WHAT YOU HAVE TO DO: Filter the data below for the string "Fast" and copy each matching line.

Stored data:
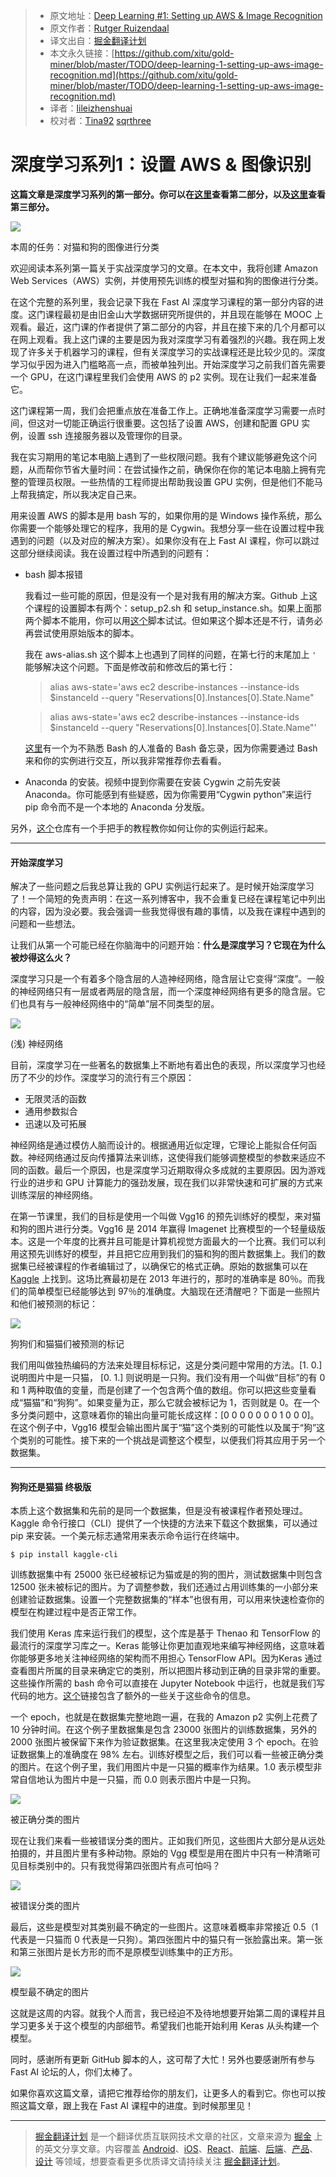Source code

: 
> * 原文地址：[Deep Learning #1: Setting up AWS & Image Recognition](https://medium.com/towards-data-science/deep-learning-1-1a7e7d9e3c07)
> * 原文作者：[Rutger Ruizendaal](https://medium.com/@r.ruizendaal)
> * 译文出自：[掘金翻译计划](https://github.com/xitu/gold-miner)
> * 本文永久链接：[https://github.com/xitu/gold-miner/blob/master/TODO/deep-learning-1-setting-up-aws-image-recognition.md](https://github.com/xitu/gold-miner/blob/master/TODO/deep-learning-1-setting-up-aws-image-recognition.md)
> * 译者：[lileizhenshuai](https://github.com/lileizhenshuai)
> * 校对者：[Tina92](https://github.com/Tina92) [sqrthree](https://github.com/sqrthree)

# 深度学习系列1：设置 AWS & 图像识别

**这篇文章是深度学习系列的第一部分。你可以在[这里](https://github.com/xitu/gold-miner/blob/master/TODO/deep-learning-2-convolutional-neural-networks.md)查看第二部分，以及[这里](https://github.com/xitu/gold-miner/blob/master/TODO/deep-learning-3-more-on-cnns-handling-overfitting.md)查看第三部分。**

![](https://cdn-images-1.medium.com/max/1600/1*y3guCmNkYLF2uR09Fslh5g.png)

本周的任务：对猫和狗的图像进行分类

欢迎阅读本系列第一篇关于实战深度学习的文章。在本文中，我将创建 Amazon Web Services（AWS）实例，并使用预先训练的模型对猫和狗的图像进行分类。

在这个完整的系列里，我会记录下我在 Fast AI 深度学习课程的第一部分内容的进度。这门课程最初是由旧金山大学数据研究所提供的，并且现在能够在 MOOC 上观看。最近，这门课的作者提供了第二部分的内容，并且在接下来的几个月都可以在网上观看。我上这门课的主要是因为我对深度学习有着强烈的兴趣。我在网上发现了许多关于机器学习的课程，但有关深度学习的实战课程还是比较少见的。深度学习似乎因为进入门槛略高一点，而被单独列出。开始深度学习之前我们首先需要一个 GPU，在这门课程里我们会使用 AWS 的 p2 实例。现在让我们一起来准备它。

这门课程第一周，我们会把重点放在准备工作上。正确地准备深度学习需要一点时间，但这对一切能正确运行很重要。这包括了设置 AWS，创建和配置 GPU 实例，设置 ssh 连接服务器以及管理你的目录。

我在实习期用的笔记本电脑上遇到了一些权限问题。我有个建议能够避免这个问题，从而帮你节省大量时间：在尝试操作之前，确保你在你的笔记本电脑上拥有完整的管理员权限。一些热情的工程师提出帮助我设置 GPU 实例，但是他们不能马上帮我搞定，所以我决定自己来。

用来设置 AWS 的脚本是用 bash 写的，如果你用的是 Windows 操作系统，那么你需要一个能够处理它的程序，我用的是 Cygwin。我想分享一些在设置过程中我遇到的问题（以及对应的解决方案）。如果你没有在上 Fast AI 课程，你可以跳过这部分继续阅读。我在设置过程中所遇到的问题有：

- bash 脚本报错

  我看过一些可能的原因，但是没有一个是对我有用的解决方案。Github 上这个课程的设置脚本有两个：setup_p2.sh 和 setup_instance.sh。如果上面那两个脚本不能用，你可以用[这个](https://github.com/ericschwarzkopf/courses/blob/dc06ce745a30850e7937858fb26a67df2aff329d/setup/setup_p2.sh)脚本试试。但如果这个脚本还是不行，请务必再尝试使用原始版本的脚本。

  我在 aws-alias.sh 这个脚本上也遇到了同样的问题，在第七行的末尾加上 `'` 能够解决这个问题。下面是修改前和修改后的第七行：

  > alias aws-state='aws ec2 describe-instances --instance-ids $instanceId --query "Reservations[0].Instances[0].State.Name"
  
  > alias aws-state='aws ec2 describe-instances --instance-ids $instanceId --query "Reservations[0].Instances[0].State.Name"'

  [这里](https://gist.github.com/LeCoupa/122b12050f5fb267e75f)有一个为不熟悉 Bash 的人准备的 Bash 备忘录，因为你需要通过 Bash 来和你的实例进行交互，所以我非常推荐你去看看。

- Anaconda 的安装。视频中提到你需要在安装 Cygwin 之前先安装 Anaconda。你可能感到有些疑惑，因为你需要用“Cygwin python”来运行 pip 命令而不是一个本地的 Anaconda 分发版。

另外，[这个](https://github.com/TomLous/practical-deep-learning)仓库有一个手把手的教程教你如何让你的实例运行起来。

---

#### 开始深度学习

解决了一些问题之后我总算让我的 GPU 实例运行起来了。是时候开始深度学习了！一个简短的免责声明：在这一系列博客中，我不会重复已经在课程笔记中列出的内容，因为没必要。我会强调一些我觉得很有趣的事情，以及我在课程中遇到的问题和一些想法。

让我们从第一个可能已经在你脑海中的问题开始：**什么是深度学习？它现在为什么被炒得这么火？**

深度学习只是一个有着多个隐含层的人造神经网络，隐含层让它变得“深度”。一般的神经网络只有一层或者两层的隐含层，而一个深度神经网络有更多的隐含层。它们也具有与一般神经网络中的“简单”层不同类型的层。

![](https://cdn-images-1.medium.com/max/1600/1*CcQPggEbLgej32mVF2lalg.png)

(浅) 神经网络

目前，深度学习在一些著名的数据集上不断地有着出色的表现，所以深度学习也经历了不少的炒作。深度学习的流行有三个原因：

- 无限灵活的函数
- 通用参数拟合
- 迅速以及可拓展

神经网络是通过模仿人脑而设计的。根据通用近似定理，它理论上能拟合任何函数。神经网络通过反向传播算法来训练，这使得我们能够调整模型的参数来适应不同的函数。最后一个原因，也是深度学习近期取得众多成就的主要原因。因为游戏行业的进步和 GPU 计算能力的强劲发展，现在我们以非常快速和可扩展的方式来训练深层的神经网络。

在第一节课里，我们的目标是使用一个叫做 Vgg16 的预先训练好的模型，来对猫和狗的图片进行分类。Vgg16 是 2014 年赢得 Imagenet 比赛模型的一个轻量级版本。这是一个年度的比赛并且可能是计算机视觉方面最大的一个比赛。我们可以利用这预先训练好的模型，并且把它应用到我们的猫和狗的图片数据集上。我们的数据集已经被课程的作者编辑过了，以确保它的格式正确。原始的数据集可以在 [Kaggle](https://www.kaggle.com/c/dogs-vs-cats) 上找到。这场比赛最初是在 2013 年进行的，那时的准确率是 80％。而我们的简单模型已经能够达到 97％的准确度。大脑现在还清醒吧？下面是一些照片和他们被预测的标记：

![](https://cdn-images-1.medium.com/max/1600/1*y3guCmNkYLF2uR09Fslh5g.png)

狗狗们和猫猫们被预测的标记

我们用叫做独热编码的方法来处理目标标记，这是分类问题中常用的方法。[1. 0.] 说明图片中是一只猫， [0. 1.] 则说明是一只狗。我们没有用一个叫做“目标”的有 0 和 1 两种取值的变量，而是创建了一个包含两个值的数组。你可以把这些变量看成“猫猫”和“狗狗”。如果变量为正，那么它就会被标记为 1，否则就是 0。在一个多分类问题中，这意味着你的输出向量可能长成这样：[0 0 0 0 0 0 0 1 0 0 0]。在这个例子中，Vgg16 模型会输出图片属于“猫”这个类别的可能性以及属于“狗”这个类别的可能性。接下来的一个挑战是调整这个模型，以便我们将其应用于另一个数据集。

---

#### **狗狗还是猫猫 终极版**

本质上这个数据集和先前的是同一个数据集，但是没有被课程作者预处理过。Kaggle 命令行接口（CLI）提供了一个快捷的方法来下载这个数据集，可以通过 pip 来安装。一个美元标志通常用来表示命令运行在终端中。

    $ pip install kaggle-cli

训练数据集中有 25000 张已经被标记为猫或是的狗的图片，测试数据集中则包含 12500 张未被标记的图片。为了调整参数，我们还通过占用训练集的一小部分来创建验证数据集。设置一个完整数据集的“样本”也很有用，可以用来快速检查你的模型在构建过程中是否正常工作。

我们使用 Keras 库来运行我们的模型，这个库是基于 Thenao 和 TensorFlow 的最流行的深度学习库之一。Keras 能够让你更加直观地来编写神经网络，这意味着你能够更多地关注神经网络的架构而不用担心 TensorFlow API。因为Keras 通过查看图片所属的目录来确定它的类别，所以把图片移动到正确的目录非常的重要。这些操作所需的 bash 命令可以直接在 Jupyter Notebook 中运行，也就是我们写代码的地方。[这个](https://www.cyberciti.biz/faq/mv-command-howto-move-folder-in-linux-terminal/)链接包含了额外的一些关于这些命令的信息。

一个 epoch，也就是在数据集完整地跑一遍，在我的 Amazon p2 实例上花费了 10 分钟时间。在这个例子里数据集是包含 23000 张图片的训练数据集，另外的 2000 张图片被保留下来作为验证数据集。在这里我决定使用 3 个 epoch。在验证数据集上的准确度在 98% 左右。训练好模型之后，我们可以看一些被正确分类的图片。在这个例子里，我们用图片中是一只猫的概率作为结果。1.0 表示模型非常自信地认为图片中是一只猫，而 0.0 则表示图片中是一只狗。

![](https://cdn-images-1.medium.com/max/1600/1*fgOX3G_imeRsodKuBBA8Tg.png)

被正确分类的图片

现在让我们来看一些被错误分类的图片。正如我们所见，这些图片大部分是从远处拍摄的，并且图片里有多种动物。原始的 Vgg 模型是用在图片中只有一种清晰可见目标类别中的。只有我觉得第四张图片有点可怕吗？

![](https://cdn-images-1.medium.com/max/1600/1*jD6t1ifVrrGq571eh5lqhA.png)

被错误分类的图片

最后，这些是模型对其类别最不确定的一些图片。这意味着概率非常接近 0.5（1 代表是一只猫而 0 代表是一只狗）。第四张图片中的猫只有一张脸露出来。第一张和第三张图片是长方形的而不是原模型训练集中的正方形。

![](https://cdn-images-1.medium.com/max/1600/1*zlSUpvspBf9zYm175uaY1w.png)

模型最不确定的图片

这就是这周的内容。就我个人而言，我已经迫不及待地想要开始第二周的课程并且学习更多关于这个模型的内部细节。希望我们也能开始利用 Keras 从头构建一个模型。

同时，感谢所有更新 GitHub 脚本的人，这可帮了大忙！另外也要感谢所有参与 Fast AI 论坛的人，你们太棒了。

如果你喜欢这篇文章，请把它推荐给你的朋友们，让更多人的看到它。你也可以按照这篇文章，跟上我在 Fast AI 课程中的进度。到时候那里见！

---

> [掘金翻译计划](https://github.com/xitu/gold-miner) 是一个翻译优质互联网技术文章的社区，文章来源为 [掘金](https://juejin.im) 上的英文分享文章。内容覆盖 [Android](https://github.com/xitu/gold-miner#android)、[iOS](https://github.com/xitu/gold-miner#ios)、[React](https://github.com/xitu/gold-miner#react)、[前端](https://github.com/xitu/gold-miner#前端)、[后端](https://github.com/xitu/gold-miner#后端)、[产品](https://github.com/xitu/gold-miner#产品)、[设计](https://github.com/xitu/gold-miner#设计) 等领域，想要查看更多优质译文请持续关注 [掘金翻译计划](https://github.com/xitu/gold-miner)。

RESULT FOR THIS EXERCISE:
在这个完整的系列里，我会记录下我在 Fast AI 深度学习课程的第一部分内容的进度。这门课程最初是由旧金山大学数据研究所提供的，并且现在能够在 MOOC 上观看。最近，这门课的作者提供了第二部分的内容，并且在接下来的几个月都可以在网上观看。我上这门课的主要是因为我对深度学习有着强烈的兴趣。我在网上发现了许多关于机器学习的课程，但有关深度学习的实战课程还是比较少见的。深度学习似乎因为进入门槛略高一点，而被单独列出。开始深度学习之前我们首先需要一个 GPU，在这门课程里我们会使用 AWS 的 p2 实例。现在让我们一起来准备它。
用来设置 AWS 的脚本是用 bash 写的，如果你用的是 Windows 操作系统，那么你需要一个能够处理它的程序，我用的是 Cygwin。我想分享一些在设置过程中我遇到的问题（以及对应的解决方案）。如果你没有在上 Fast AI 课程，你可以跳过这部分继续阅读。我在设置过程中所遇到的问题有：
同时，感谢所有更新 GitHub 脚本的人，这可帮了大忙！另外也要感谢所有参与 Fast AI 论坛的人，你们太棒了。
如果你喜欢这篇文章，请把它推荐给你的朋友们，让更多人的看到它。你也可以按照这篇文章，跟上我在 Fast AI 课程中的进度。到时候那里见！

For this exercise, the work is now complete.